A Map of Bermuda


Background: Shipwrecked English colonists headed for Virginia first settled Bermuda in 1609. Tourism to the island to escape North American winters first developed in Victorian times. Tourism continues to be important to the island's economy, although international business has overtaken it in recent years. Bermuda has developed into a highly successful offshore financial center. A referendum on independence was soundly defeated in 1995.
Location: North America, group of islands in the North Atlantic Ocean, east of North Carolina (US) Area: Total: 53.3 sq km water: 0 sq km land: 53.3 sq km Area - comparative: About one-third the size of Washington, DC. Coastline: 103 km.
Climate and Terrain: Climate: Subtropical; mild, humid; gales, strong winds common in winter. Terrain: Low hills separated by fertile depressions. Elevation extremes: Lowest point: Atlantic Ocean 0 m highest point: Town Hill 76 m Natural resources: Limestone, pleasant climate fostering tourism Geography - note: Consists of about 138 coral islands and islets with ample rainfall, but no rivers or freshwater lakes.

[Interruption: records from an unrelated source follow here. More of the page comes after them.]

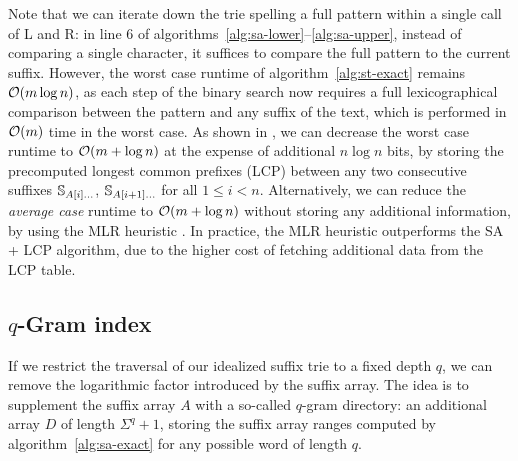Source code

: Note that we can iterate down the trie spelling a full pattern within a single call of \textsc{L} and \textsc{R}: in line 6 of algorithms~\ref{alg:sa-lower}--\ref{alg:sa-upper}, instead of comparing a single character, it suffices to compare the full pattern to the current suffix.
However, the worst case runtime of algorithm~\ref{alg:st-exact} remains $\mathcal{O}(m \log{n})$, as each step of the binary search now requires a full lexicographical comparison between the pattern and any suffix of the text, which is performed in $\mathcal{O}(m)$ time in the worst case.
As shown in \citep{Manber1990}, we can decrease the worst case runtime to $\mathcal{O}(m + \log{n})$ at the expense of additional $n \log{n}$ bits, by storing the precomputed longest common prefixes (LCP) between any two consecutive suffixes $\mathbb {S}_{A[i] \dots}$, $\mathbb {S}_{A[i+1] \dots}$ for all $1 \leq i < n$.
Alternatively, we can reduce the \emph{average case} runtime to $\mathcal{O}(m + \log{n})$ without storing any additional information, by using the MLR heuristic \citep{Manber1990}.
In practice, the MLR heuristic outperforms the SA + LCP algorithm, due to the higher cost of fetching additional data from the LCP table.


\subsection{$q$-Gram index}

If we restrict the traversal of our idealized suffix trie to a fixed depth $q$, we can remove the logarithmic factor introduced by the suffix array.
The idea is to supplement the suffix array $A$ with a so-called $q$-gram directory: an additional array $D$ of length $\Sigma^q + 1$, storing the suffix array ranges computed by algorithm~\ref{alg:sa-exact} for any possible word of length $q$.

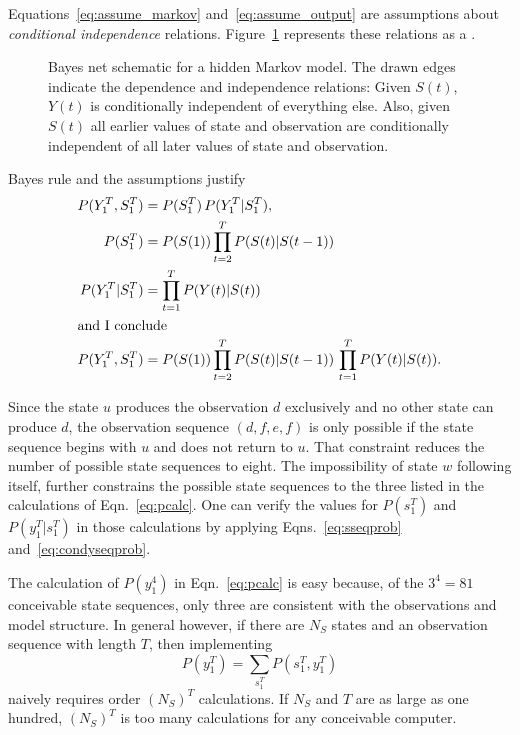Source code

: \documentclass[]{article}
\newcommand{\ts}[3]{#1_{#2}^{#3}}                    %
\newcommand{\ti}[2]{{#1}{(#2)}}                  %
\newcommand{\plotsize}{%
  \fontsize{9}{9}%
  \selectfont}
\renewcommand{\comment}[1]{}
\newcommand*{\inputfig}[2]{}
\newcommand*{\InputIntroductionFig}[1]{\inputfig{../../figs/introduction}{#1}}
\begin{document}
Equations~\eqref{eq:assume_markov} and~\eqref{eq:assume_output} are
assumptions about \emph{conditional independence} relations.
Figure~\ref{fig:dhmm_net} represents these relations as a %
\emph{}.

\begin{figure}[htbp]
  \centering{\plotsize%
    \InputIntroductionFig{Markov_dhmm_net}
  }
  \caption[\comment{fig:dhmm-net }Bayes net schematic for a hidden Markov model.]%
  {Bayes net schematic for a hidden Markov model.  The drawn edges
    indicate the dependence and independence relations: Given
    $\ti{S}{t}$, $\ti{Y}{t}$ is conditionally independent of
    everything else.  Also, given $\ti{S}{t}$ all earlier values of
    state and observation are conditionally independent of all later
    values of state and observation.}\label{fig:dhmm_net}
\end{figure}

Bayes rule and the assumptions justify
\begin{align}
  P(\ts{Y}{1}{T},\ts{S}{1}{T}) &= P(\ts{S}{1}{T}) \, %
                                   P(\ts{Y}{1}{T}|\ts{S}{1}{T}),\notag\\
  \label{eq:sseqprob}%
  P(\ts{S}{1}{T})              &= P(\ti{S}{1}) %
                                   \prod_{t=2}^T P(\ti{S}{t}|\ti{S}{t-1})\\
  \label{eq:condyseqprob}%
  P(\ts{Y}{1}{T}|\ts{S}{1}{T}) &= \prod_{t=1}^T P(\ti{Y}{t}|\ti{S}{t})\\
  \intertext{and I conclude}
  P(\ts{Y}{1}{T},\ts{S}{1}{T}) &= P(\ti{S}{1}) %
                                   \prod_{t=2}^T P(\ti{S}{t}|\ti{S}{t-1})\, %
                                   \prod_{t=1}^T P(\ti{Y}{t}|\ti{S}{t}).\notag
\end{align}

Since the state $u$ produces the observation $d$ exclusively and no
other state can produce $d$, the observation sequence $(d,f,e,f)$ is
only possible if the state sequence begins with $u$ and does not
return to $u$.  That constraint reduces the number of possible state
sequences to eight.  The impossibility of state $w$ following itself,
further constrains the possible state sequences to the three listed in
the calculations of Eqn.~\eqref{eq:pcalc}.  One can verify the values
for $P(\ts{s}{1}{T})$ and $P(\ts{y}{1}{T}|\ts{s}{1}{T})$ in those
calculations by applying Eqns.~\eqref{eq:sseqprob}
and~\eqref{eq:condyseqprob}.

The calculation of $P(\ts{y}{1}{4})$ in Eqn.~\eqref{eq:pcalc} is easy
because, of the $3^4 = 81$ conceivable state sequences, only three are
consistent with the observations and model structure.  In general
however, if there are $N_S$ states and an observation sequence with
length $T$, then implementing
\begin{equation*}
  P(\ts{y}{1}{T}) = \sum_{\ts{s}{1}{T}} P\left(\ts{s}{1}{T}
    ,\ts{y}{1}{T} \right)
\end{equation*}
naively requires order ${\left(N_S\right)}^T$ calculations.  If $N_S$
and $T$ are as large as one hundred, ${\left(N_S\right)}^T$ is too
many calculations for any conceivable computer.
\end{document}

People: Population: 63,960. Ethnic groups: Black 58%, white 36%, other 6%. Religions: Non-Anglican Protestant 39%, Anglican 27%, Roman Catholic 15%, other 19%. Languages: English (official), Portuguese.
Government: Government type: Parliamentary British overseas territory with internal self-government . Capital: Hamilton.
Economy overview: Bermuda enjoys one of the highest per capita incomes in the world, with its economy primarily based on providing financial services for international business and luxury facilities for tourists. The effects of 11 September 2001 have had both positive and negative ramifications for Bermuda. On the positive side, a number of new reinsurance companies have located on the island, contributing to the expansion of an already robust international business sector. On the negative side, Bermuda's already weakening tourism industry - which derives over 80% of its visitors from the US - has been further hit as American tourists have chosen not to travel. Most capital equipment and food must be imported, with the US serving as the primary source of goods, followed by the UK. Bermuda's industrial sector is small, although construction continues to be important. Agriculture is limited, only 6% of the land being arable. GDP - composition by sector: agriculture: 1% industry: 10% services: 89%.
Statistics: Telephones - main lines in use: 52,000. Telephones - mobile cellular: 7,980. Radio broadcast stations: AM 5, FM 3. Radios: 82,000. Television broadcast stations: 3. Televisions: 66,000. Internet users: 25,000. Railways: 0 km. Highways: Total: 450 km. Airports: 1.